**DATASET EXTRACT:**

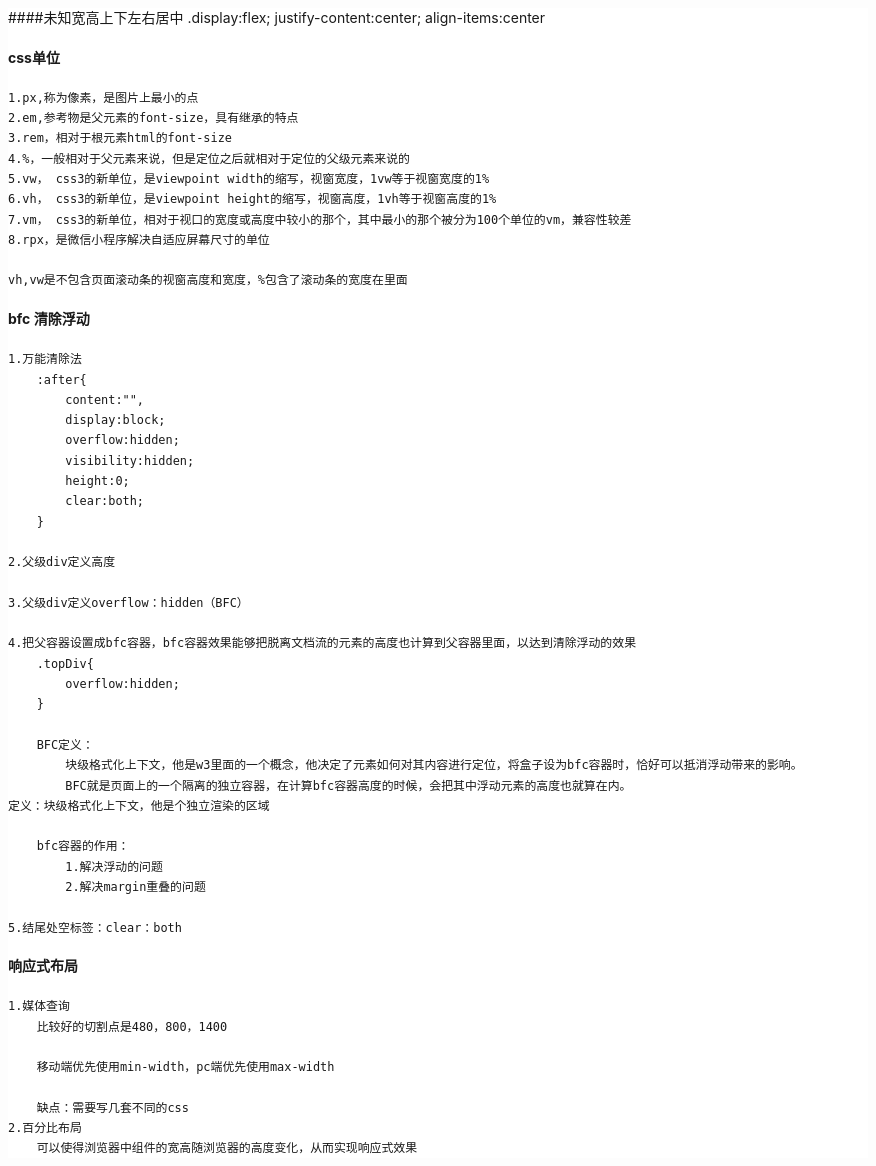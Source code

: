 ####未知宽高上下左右居中
	.display:flex;
	justify-content:center;
	align-items:center
	
#### css单位
	1.px,称为像素，是图片上最小的点
	2.em,参考物是父元素的font-size，具有继承的特点
	3.rem，相对于根元素html的font-size
	4.%，一般相对于父元素来说，但是定位之后就相对于定位的父级元素来说的
	5.vw， css3的新单位，是viewpoint width的缩写，视窗宽度，1vw等于视窗宽度的1%
	6.vh， css3的新单位，是viewpoint height的缩写，视窗高度，1vh等于视窗高度的1%
	7.vm， css3的新单位，相对于视口的宽度或高度中较小的那个，其中最小的那个被分为100个单位的vm，兼容性较差
	8.rpx，是微信小程序解决自适应屏幕尺寸的单位
	
	vh,vw是不包含页面滚动条的视窗高度和宽度，%包含了滚动条的宽度在里面
	
#### bfc 清除浮动
	1.万能清除法
		:after{
			content:"",
			display:block;
			overflow:hidden;
			visibility:hidden;
			height:0;
			clear:both;
		}
		
	2.父级div定义高度
	
	3.父级div定义overflow：hidden（BFC）
	
	4.把父容器设置成bfc容器，bfc容器效果能够把脱离文档流的元素的高度也计算到父容器里面，以达到清除浮动的效果
		.topDiv{
			overflow:hidden;
		}
		
		BFC定义：
			块级格式化上下文，他是w3里面的一个概念，他决定了元素如何对其内容进行定位，将盒子设为bfc容器时，恰好可以抵消浮动带来的影响。
			BFC就是页面上的一个隔离的独立容器，在计算bfc容器高度的时候，会把其中浮动元素的高度也就算在内。
	定义：块级格式化上下文，他是个独立渲染的区域
	
		bfc容器的作用：
			1.解决浮动的问题
			2.解决margin重叠的问题
	
	5.结尾处空标签：clear：both
	
#### 响应式布局
	1.媒体查询
		比较好的切割点是480，800，1400
		
		移动端优先使用min-width，pc端优先使用max-width
		
		缺点：需要写几套不同的css
	2.百分比布局
		可以使得浏览器中组件的宽高随浏览器的高度变化，从而实现响应式效果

**TASK BRIEF:** The response should hold only an exact retyping of the lines from the beginning of the data through the line containing "5.vw， css3的新单位，是viewpoint width的缩写，视窗宽度，1vw等于视窗宽度的1%", both ends kept, pictures omitted.

**OUTPUT OF THE TASK:**
Source code

: ####未知宽高上下左右居中
	.display:flex;
	justify-content:center;
	align-items:center
	
#### css单位
	1.px,称为像素，是图片上最小的点
	2.em,参考物是父元素的font-size，具有继承的特点
	3.rem，相对于根元素html的font-size
	4.%，一般相对于父元素来说，但是定位之后就相对于定位的父级元素来说的
	5.vw， css3的新单位，是viewpoint width的缩写，视窗宽度，1vw等于视窗宽度的1%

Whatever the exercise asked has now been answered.